The path is a list of configurations (each configuration is a Python list).

getRoadmap()[source]

Returns a graph (V,E) containing the planner’s roadmap.

V is a list of configurations (each configuration is a list of floats) and E is a list of edges (each edge is a pair (i,j) indexing into V).

getStats()[source]

Returns a dictionary mapping statistic names to values. Result is planner-dependent

planMore(iterations)[source]

Performs a given number of iterations of planning.
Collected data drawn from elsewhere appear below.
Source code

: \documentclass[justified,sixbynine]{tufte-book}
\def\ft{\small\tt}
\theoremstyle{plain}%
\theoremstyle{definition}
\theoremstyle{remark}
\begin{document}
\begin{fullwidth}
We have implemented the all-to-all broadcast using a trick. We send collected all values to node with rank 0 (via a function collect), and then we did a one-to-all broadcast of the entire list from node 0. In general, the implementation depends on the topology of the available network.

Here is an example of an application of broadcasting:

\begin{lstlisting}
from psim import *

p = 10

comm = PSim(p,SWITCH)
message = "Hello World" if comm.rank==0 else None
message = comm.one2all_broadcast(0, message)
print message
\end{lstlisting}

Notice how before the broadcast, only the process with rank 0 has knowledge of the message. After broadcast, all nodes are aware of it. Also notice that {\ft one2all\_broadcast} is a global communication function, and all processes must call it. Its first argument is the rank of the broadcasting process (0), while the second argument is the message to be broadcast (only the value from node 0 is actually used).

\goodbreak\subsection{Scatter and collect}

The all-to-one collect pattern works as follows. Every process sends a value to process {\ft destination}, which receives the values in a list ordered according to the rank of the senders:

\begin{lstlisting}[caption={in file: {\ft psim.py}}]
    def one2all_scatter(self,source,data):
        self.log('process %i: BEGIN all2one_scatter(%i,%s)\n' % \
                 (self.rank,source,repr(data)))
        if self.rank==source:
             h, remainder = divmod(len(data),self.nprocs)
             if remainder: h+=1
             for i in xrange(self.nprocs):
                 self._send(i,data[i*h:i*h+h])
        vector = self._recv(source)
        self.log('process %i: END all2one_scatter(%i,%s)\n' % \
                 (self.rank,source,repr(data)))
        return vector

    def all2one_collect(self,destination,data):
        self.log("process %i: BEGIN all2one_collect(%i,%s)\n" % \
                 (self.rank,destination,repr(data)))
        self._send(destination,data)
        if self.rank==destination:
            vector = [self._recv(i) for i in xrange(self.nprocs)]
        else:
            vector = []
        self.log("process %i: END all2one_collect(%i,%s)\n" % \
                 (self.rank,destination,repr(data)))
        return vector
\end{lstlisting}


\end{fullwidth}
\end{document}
setEndpoints(start, goal)[source]

Sets the start and goal configuration or goal condition.

Parameters:
  • start (list of floats) – start configuration
  • goal (list of floats, function, or pair of functions) –

    defines the goal condition. Can be:

    • a configuration: performs point-to-point planning.
    • a function: the goal is a set, and goal is a 1-argument function f(q) that returns true if the configuration q is at in the goal set and false otherwise.
    • a pair of functions (f,s): f(q) tests whether the configuration is at the goal, and s() generates a new sample in the goal set.
static setOptions(**opts)[source]

Sets a numeric or string-valued setting for the next constructed planner. Arguments are specified by key-value pair.

Valid keys are:

  • “knn”: k value for the k-nearest neighbor connection strategy (used in PRM)
  • “connectionThreshold”: a milestone connection threshold
  • “perturbationRadius”: (for RRT and SBL)
  • “bidirectional”: 1 if bidirectional planning is requested (used in RRT)
  • “grid”: 1 if a point selection grid should be used (used in SBL)
  • “gridResolution”: resolution for the grid, if the grid should be used (used in SBL with grid, FMM, FMM*)
  • “suboptimalityFactor”: allowable suboptimality (used in RRT*, lazy PRM*, lazy RRG*)
  • “randomizeFrequency”: a grid randomization frequency (for SBL)
  • “shortcut”: nonzero if you wish to perform shortcutting to improve a path after a first plan is found.
  • “restart”: nonzero if you wish to restart the planner to get progressively better paths with the remaining time.
  • “pointLocation”: a string designating a point location data structure. “kdtree” is supported, optionally followed by a weight vector (used in PRM, RRT*, PRM*, LazyPRM*, LazyRRG*)
  • “restartTermCond”: used if the “restart” setting is true. This is a JSON string defining the termination condition (default value: “{foundSolution:1;maxIters:1000}”)

(this list may be out-of-date; the most current documentation is listed in Klampt/Python/klampt/src/motionplanning.h)

An exception may be thrown if an invalid setting is chosen.